> [Directions]: From the entries provided below, copy each line that contains the word "Styles".

------------------------------------------------

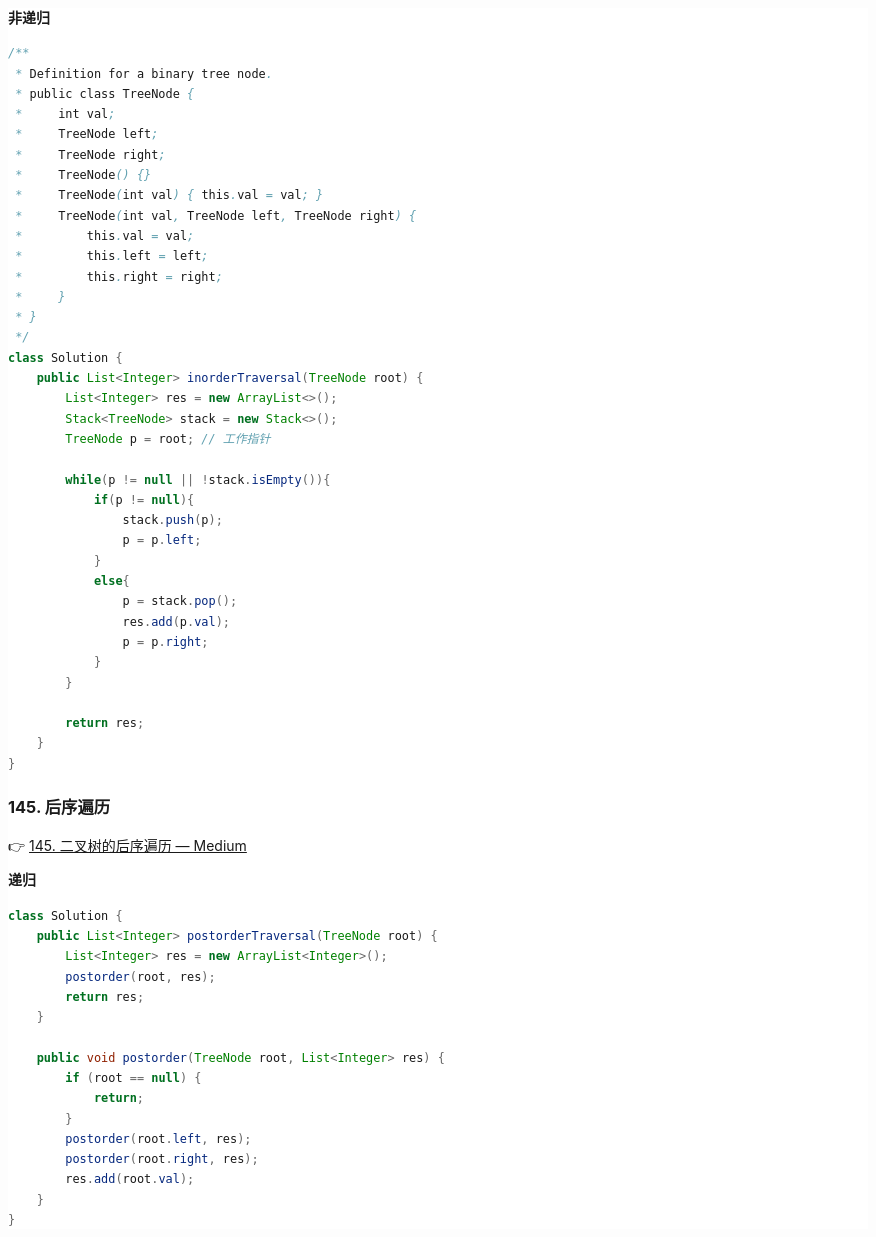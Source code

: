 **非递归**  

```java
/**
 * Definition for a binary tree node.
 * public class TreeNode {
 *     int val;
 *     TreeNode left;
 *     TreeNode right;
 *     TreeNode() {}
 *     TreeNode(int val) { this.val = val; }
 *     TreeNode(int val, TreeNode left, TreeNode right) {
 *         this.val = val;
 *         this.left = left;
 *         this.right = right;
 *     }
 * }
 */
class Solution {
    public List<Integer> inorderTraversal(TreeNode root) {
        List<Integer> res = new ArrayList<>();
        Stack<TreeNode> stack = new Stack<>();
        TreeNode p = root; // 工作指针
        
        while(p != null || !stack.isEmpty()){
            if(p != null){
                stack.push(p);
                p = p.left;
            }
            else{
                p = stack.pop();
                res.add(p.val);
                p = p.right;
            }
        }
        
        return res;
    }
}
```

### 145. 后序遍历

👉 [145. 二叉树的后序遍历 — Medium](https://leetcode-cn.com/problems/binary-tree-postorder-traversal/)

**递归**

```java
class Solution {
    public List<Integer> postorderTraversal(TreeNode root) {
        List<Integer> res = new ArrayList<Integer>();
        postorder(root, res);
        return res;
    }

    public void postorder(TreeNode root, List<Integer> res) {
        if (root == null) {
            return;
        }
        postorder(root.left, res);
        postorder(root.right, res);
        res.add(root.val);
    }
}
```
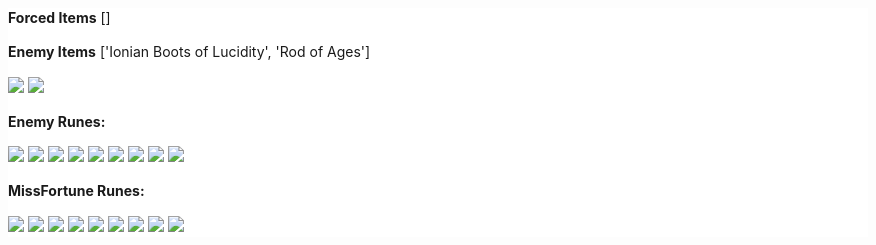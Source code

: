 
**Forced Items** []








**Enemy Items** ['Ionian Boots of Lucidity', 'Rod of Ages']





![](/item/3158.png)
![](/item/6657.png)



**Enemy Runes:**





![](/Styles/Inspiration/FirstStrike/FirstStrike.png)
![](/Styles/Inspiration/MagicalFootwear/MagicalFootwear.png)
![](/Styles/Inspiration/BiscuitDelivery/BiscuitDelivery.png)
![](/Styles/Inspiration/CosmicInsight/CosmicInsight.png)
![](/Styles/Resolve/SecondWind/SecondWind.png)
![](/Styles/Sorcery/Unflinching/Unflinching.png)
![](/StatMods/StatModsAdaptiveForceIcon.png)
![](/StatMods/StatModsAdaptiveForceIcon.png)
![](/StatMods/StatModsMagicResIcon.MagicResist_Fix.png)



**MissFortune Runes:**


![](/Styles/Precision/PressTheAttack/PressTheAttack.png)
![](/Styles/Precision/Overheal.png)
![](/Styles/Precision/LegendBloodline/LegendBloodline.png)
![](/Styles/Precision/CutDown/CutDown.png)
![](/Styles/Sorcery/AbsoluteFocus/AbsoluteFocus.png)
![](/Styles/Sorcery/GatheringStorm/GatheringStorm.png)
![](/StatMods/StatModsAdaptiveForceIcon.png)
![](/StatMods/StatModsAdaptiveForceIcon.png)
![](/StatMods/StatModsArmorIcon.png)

------------------------------------------------

> [Solution below]:
![](/Styles/Inspiration/FirstStrike/FirstStrike.png)
![](/Styles/Inspiration/MagicalFootwear/MagicalFootwear.png)
![](/Styles/Inspiration/BiscuitDelivery/BiscuitDelivery.png)
![](/Styles/Inspiration/CosmicInsight/CosmicInsight.png)
![](/Styles/Resolve/SecondWind/SecondWind.png)
![](/Styles/Sorcery/Unflinching/Unflinching.png)
![](/Styles/Precision/PressTheAttack/PressTheAttack.png)
![](/Styles/Precision/Overheal.png)
![](/Styles/Precision/LegendBloodline/LegendBloodline.png)
![](/Styles/Precision/CutDown/CutDown.png)
![](/Styles/Sorcery/AbsoluteFocus/AbsoluteFocus.png)
![](/Styles/Sorcery/GatheringStorm/GatheringStorm.png)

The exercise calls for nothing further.